En resumen, no estamos, vista la prueba presentada, en un caso de responsabilidad patrimonial de la Administración demandada, por lo que hemos de desestimar el recurso en su integridad.
SEXTO:De conformidad con lo previsto en el artículo 139 de la LJCA, procede hacer expresa imposición de las costas a la parte recurrente, que ha visto desestimadas todas sus pretensiones.
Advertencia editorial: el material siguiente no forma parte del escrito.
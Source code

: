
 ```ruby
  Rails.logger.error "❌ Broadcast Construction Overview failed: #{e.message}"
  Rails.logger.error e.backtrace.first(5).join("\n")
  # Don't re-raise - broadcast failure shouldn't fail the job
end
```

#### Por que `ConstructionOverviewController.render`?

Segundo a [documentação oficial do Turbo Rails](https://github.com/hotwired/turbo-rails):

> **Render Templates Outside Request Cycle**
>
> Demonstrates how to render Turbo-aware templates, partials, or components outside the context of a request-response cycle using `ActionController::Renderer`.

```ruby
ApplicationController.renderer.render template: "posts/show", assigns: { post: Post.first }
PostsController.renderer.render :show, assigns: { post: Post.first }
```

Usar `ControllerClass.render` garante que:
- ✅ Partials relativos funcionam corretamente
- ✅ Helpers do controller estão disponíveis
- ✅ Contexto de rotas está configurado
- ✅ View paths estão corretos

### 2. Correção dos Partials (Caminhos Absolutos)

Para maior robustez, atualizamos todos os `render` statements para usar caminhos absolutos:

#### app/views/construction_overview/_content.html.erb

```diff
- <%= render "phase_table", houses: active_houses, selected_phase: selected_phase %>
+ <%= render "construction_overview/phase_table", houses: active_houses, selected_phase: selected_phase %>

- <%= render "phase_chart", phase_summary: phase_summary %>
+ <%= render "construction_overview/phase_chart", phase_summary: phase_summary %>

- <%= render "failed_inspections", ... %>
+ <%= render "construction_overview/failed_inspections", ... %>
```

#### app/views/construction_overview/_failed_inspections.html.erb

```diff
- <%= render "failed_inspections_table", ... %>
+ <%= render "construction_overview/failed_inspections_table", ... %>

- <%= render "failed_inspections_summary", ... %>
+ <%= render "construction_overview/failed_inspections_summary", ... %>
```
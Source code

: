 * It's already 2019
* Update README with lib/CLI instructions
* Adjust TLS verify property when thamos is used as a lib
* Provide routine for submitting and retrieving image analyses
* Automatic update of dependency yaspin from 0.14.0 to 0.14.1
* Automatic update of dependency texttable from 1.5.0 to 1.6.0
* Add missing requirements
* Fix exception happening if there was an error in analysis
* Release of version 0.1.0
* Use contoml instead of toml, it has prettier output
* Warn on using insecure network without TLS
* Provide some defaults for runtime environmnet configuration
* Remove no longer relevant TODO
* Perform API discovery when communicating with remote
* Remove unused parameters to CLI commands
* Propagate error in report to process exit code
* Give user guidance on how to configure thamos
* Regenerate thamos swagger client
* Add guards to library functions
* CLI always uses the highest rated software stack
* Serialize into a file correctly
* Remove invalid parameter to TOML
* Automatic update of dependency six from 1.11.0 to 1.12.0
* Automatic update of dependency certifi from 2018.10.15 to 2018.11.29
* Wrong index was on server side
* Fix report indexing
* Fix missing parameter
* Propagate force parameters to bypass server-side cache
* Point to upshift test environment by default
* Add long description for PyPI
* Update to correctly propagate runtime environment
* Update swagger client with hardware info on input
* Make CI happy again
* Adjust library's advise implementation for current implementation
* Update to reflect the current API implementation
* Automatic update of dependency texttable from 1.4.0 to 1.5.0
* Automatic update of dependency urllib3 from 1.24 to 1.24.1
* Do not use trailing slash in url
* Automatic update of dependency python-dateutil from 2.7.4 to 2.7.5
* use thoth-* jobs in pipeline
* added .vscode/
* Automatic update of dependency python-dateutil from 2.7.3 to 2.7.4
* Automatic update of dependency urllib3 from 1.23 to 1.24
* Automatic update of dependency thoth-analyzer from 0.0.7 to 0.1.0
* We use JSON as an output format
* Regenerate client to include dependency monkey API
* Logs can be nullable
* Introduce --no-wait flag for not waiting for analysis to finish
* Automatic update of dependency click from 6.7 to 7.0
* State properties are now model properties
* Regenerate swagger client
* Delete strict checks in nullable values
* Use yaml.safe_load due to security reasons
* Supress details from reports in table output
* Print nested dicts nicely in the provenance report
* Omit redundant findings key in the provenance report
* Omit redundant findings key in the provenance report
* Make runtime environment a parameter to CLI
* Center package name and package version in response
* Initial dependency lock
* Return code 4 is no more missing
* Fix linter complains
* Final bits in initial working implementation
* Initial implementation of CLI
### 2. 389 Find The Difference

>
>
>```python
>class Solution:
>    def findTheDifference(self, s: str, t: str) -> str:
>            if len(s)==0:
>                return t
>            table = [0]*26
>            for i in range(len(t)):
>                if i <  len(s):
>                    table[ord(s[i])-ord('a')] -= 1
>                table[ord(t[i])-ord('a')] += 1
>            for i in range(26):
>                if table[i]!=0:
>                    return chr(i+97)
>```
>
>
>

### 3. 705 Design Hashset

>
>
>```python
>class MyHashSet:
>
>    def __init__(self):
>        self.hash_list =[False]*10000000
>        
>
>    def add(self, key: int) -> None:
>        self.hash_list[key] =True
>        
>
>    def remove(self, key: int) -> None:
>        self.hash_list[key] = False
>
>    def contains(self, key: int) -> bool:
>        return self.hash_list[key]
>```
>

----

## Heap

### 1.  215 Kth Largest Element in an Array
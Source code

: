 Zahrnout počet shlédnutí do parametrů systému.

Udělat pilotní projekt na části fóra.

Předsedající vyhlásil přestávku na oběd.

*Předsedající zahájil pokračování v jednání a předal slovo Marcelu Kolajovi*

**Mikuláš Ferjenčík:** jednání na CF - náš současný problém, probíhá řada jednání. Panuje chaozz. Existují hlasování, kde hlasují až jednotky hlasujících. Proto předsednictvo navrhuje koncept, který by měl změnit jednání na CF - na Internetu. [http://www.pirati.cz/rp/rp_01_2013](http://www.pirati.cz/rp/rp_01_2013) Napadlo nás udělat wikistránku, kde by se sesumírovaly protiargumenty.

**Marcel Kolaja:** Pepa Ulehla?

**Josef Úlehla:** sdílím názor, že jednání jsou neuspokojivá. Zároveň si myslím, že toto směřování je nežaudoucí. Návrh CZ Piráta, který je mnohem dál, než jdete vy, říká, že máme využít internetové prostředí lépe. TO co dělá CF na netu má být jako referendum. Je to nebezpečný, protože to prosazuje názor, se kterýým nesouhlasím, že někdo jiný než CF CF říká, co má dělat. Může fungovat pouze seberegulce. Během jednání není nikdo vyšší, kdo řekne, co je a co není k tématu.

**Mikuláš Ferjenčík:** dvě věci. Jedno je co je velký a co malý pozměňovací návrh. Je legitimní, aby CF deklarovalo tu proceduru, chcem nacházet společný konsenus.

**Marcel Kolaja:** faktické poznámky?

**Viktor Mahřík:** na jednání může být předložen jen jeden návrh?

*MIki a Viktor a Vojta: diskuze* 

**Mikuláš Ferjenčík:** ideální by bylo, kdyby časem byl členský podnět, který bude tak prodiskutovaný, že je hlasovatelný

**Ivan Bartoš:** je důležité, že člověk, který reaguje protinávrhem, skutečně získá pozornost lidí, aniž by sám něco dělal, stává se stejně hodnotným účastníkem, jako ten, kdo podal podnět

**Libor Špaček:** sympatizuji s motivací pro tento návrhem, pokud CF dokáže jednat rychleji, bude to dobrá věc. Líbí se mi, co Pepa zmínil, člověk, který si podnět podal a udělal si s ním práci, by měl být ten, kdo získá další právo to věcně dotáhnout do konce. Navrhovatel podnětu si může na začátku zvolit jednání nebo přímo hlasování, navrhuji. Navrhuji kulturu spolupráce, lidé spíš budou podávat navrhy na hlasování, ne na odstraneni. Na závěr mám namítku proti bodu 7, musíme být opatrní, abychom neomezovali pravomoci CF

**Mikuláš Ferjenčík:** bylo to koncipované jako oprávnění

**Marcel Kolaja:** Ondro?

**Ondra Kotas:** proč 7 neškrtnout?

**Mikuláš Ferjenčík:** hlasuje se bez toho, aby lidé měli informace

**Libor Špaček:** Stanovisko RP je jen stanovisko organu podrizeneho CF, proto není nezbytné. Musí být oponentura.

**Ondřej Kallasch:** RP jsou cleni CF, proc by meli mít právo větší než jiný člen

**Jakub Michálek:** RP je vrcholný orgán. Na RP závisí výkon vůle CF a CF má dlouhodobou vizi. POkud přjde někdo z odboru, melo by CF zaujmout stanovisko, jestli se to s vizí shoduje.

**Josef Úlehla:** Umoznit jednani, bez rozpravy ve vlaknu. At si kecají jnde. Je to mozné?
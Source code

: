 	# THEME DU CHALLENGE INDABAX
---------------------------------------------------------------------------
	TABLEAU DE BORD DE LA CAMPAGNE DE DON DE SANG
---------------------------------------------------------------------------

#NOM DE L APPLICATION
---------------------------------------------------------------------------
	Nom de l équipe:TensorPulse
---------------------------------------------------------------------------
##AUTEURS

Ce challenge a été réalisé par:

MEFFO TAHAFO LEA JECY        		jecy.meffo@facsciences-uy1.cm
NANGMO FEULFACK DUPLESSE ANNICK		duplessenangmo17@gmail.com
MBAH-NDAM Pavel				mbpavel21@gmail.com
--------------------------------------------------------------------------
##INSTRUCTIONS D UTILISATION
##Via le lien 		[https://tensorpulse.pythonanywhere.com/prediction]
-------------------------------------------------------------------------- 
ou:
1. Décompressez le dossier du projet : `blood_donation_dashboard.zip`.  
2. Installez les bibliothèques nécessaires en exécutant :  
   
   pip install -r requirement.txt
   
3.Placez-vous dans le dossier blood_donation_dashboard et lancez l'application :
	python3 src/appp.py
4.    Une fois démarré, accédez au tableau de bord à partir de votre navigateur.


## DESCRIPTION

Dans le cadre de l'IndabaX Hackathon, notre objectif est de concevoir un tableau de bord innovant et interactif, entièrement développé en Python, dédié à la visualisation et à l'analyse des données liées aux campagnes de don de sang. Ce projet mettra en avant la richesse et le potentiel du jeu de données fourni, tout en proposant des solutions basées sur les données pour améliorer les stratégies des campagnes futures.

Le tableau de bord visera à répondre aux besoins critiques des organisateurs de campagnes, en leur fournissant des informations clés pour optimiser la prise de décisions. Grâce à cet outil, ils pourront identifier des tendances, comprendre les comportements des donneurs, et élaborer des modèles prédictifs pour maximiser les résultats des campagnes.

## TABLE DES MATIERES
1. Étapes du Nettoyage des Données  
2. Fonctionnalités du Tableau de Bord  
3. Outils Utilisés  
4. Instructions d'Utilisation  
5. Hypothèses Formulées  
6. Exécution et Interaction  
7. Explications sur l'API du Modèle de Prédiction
Vistos los preceptos legales citados, concordantes y demás de general y obligada aplicación
Fallo
Que, DESESTIMANDO ÍNTEGRAMENTE EL RECURSOcontencioso administrativo interpuesto DON Luis Franciscocontra la Resolución del Ayuntamiento de Badajoz por la que se desestima por silencio administrativo la reclamación por responsabilidad patrimonial presentada por los recurrentes en fecha de 29 de noviembre de 2019 por importe de 3.959,48 euros, DEBO ACORDAR Y ACUERDO CONFIRMAR dicha resolución por entenderla ajustada a Derecho;con imposición de las costas del procedimiento a la parte actora.
Notifíquese la presente resolución a las partes, significándoles que la misma es firme.
Intégrese esta resolución en el Libro correspondiente y remítase testimonio de la misma con el Expediente Administrativo al lugar origen de éste.
Así por esta mi sentencia, lo pronuncio, mando y firmo.